Syllabus: GS3- Security Challenges. GS2- International Relations

Relevance– Challenges on China border

News- The article explains the concerns of Local Ladakhi people about China’s territorial claim on Indian territory in Ladakh. It also explains the Chinese strategy for their expansion.

What are the concerns related to the Indo-China border?

The nomadic yak graziers of Ladakh who live along the borders have disclosed the real situation of LAC.

They are saying that Chinese troops and border guards are denying them access to their traditional borderland pastures. The Indian government is not supporting them.

A local elected official from Ladakh has publicly refuted government claims that India and China have negotiated a mutual and equal troop disengagement and have created buffer zones on either side of the LAC.

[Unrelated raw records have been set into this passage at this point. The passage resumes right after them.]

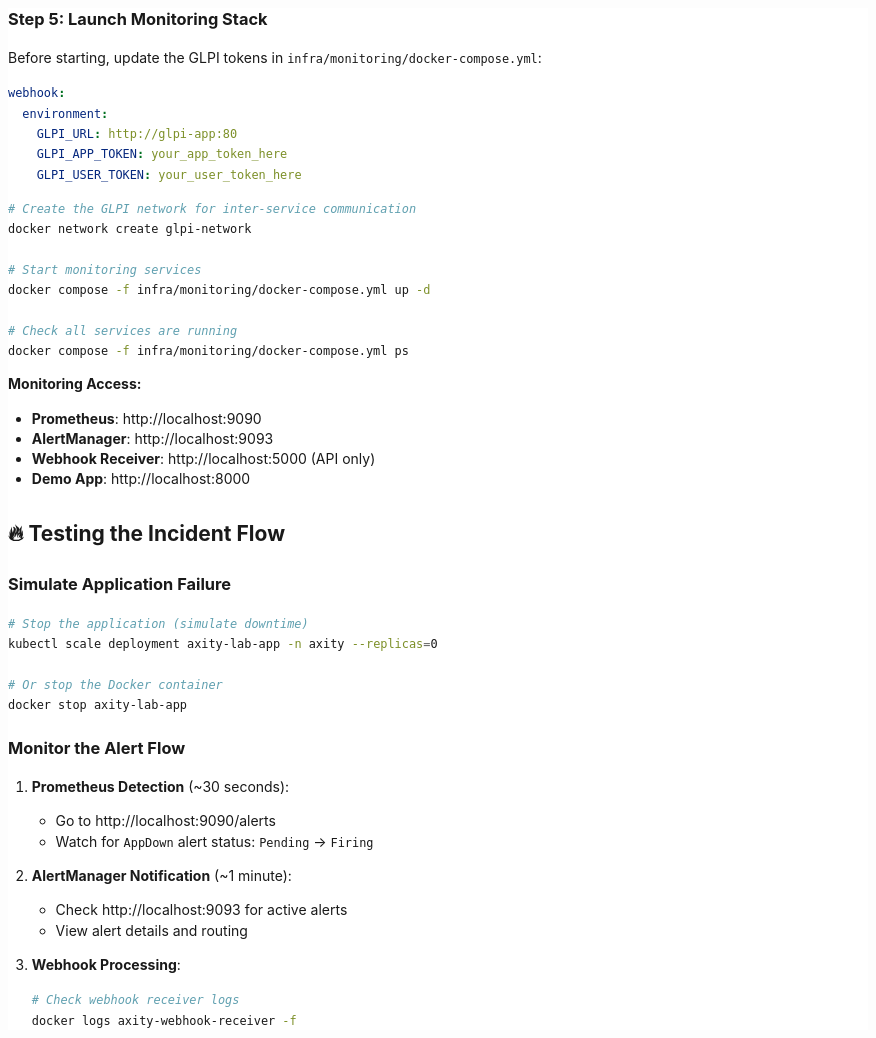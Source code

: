 ### Step 5: Launch Monitoring Stack

Before starting, update the GLPI tokens in `infra/monitoring/docker-compose.yml`:

```yaml
webhook:
  environment:
    GLPI_URL: http://glpi-app:80
    GLPI_APP_TOKEN: your_app_token_here
    GLPI_USER_TOKEN: your_user_token_here
```

```bash
# Create the GLPI network for inter-service communication
docker network create glpi-network

# Start monitoring services
docker compose -f infra/monitoring/docker-compose.yml up -d

# Check all services are running
docker compose -f infra/monitoring/docker-compose.yml ps
```

**Monitoring Access:**
- **Prometheus**: http://localhost:9090
- **AlertManager**: http://localhost:9093  
- **Webhook Receiver**: http://localhost:5000 (API only)
- **Demo App**: http://localhost:8000

## 🔥 Testing the Incident Flow

### Simulate Application Failure

```bash
# Stop the application (simulate downtime)
kubectl scale deployment axity-lab-app -n axity --replicas=0

# Or stop the Docker container
docker stop axity-lab-app
```

### Monitor the Alert Flow

1. **Prometheus Detection** (~30 seconds):
   - Go to http://localhost:9090/alerts
   - Watch for `AppDown` alert status: `Pending` → `Firing`

2. **AlertManager Notification** (~1 minute):
   - Check http://localhost:9093 for active alerts
   - View alert details and routing

3. **Webhook Processing**:
   ```bash
   # Check webhook receiver logs
   docker logs axity-webhook-receiver -f
   ```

Territorial claims by both armies are depriving them from their local identities . Traditional name of local Ladakhi places is replaced by military nomenclature. This is diluting their longstanding claim on the territory.

Territorial claims along the LAC rest on village records of grazing grounds. It must be reasserted each year by the physical presence of nomads with their herds.

What is Chinese strategy?

A study by Human Rights Watch (HRW) of the Tibetan areas bordering Arunachal Pradesh, revealed that an initiative has been directed personally by President Xi Jinping since 2017. It  involves setting up villages in disputed border areas. In a major investigative article in May 2021 in Foreign Policy magazine described its working.

Tibetan nomads are being used by the Chinese army. They have assigned duty to be physically present in border areas throughout winters.

They are being trained to assert China’s claim in these areas. Their methods include driving yak herds over land grazed by local herders, demanding tax payments from these herders, planting Chinese flags on peaks and painting the word ‘China’ on rocks throughout the area.

In July 2021, China’s President Xi Jinping visited Tibet for three days. His focus is on the Tibetan town of Nyingtri . This town  is of strategic interest to India as Beijing regards Arunachal Pradesh as a southward extension of Nyingtri Prefecture.

Over the years an estimated 250,000 Tibetans have been resettled thus in vulnerable pockets along the border.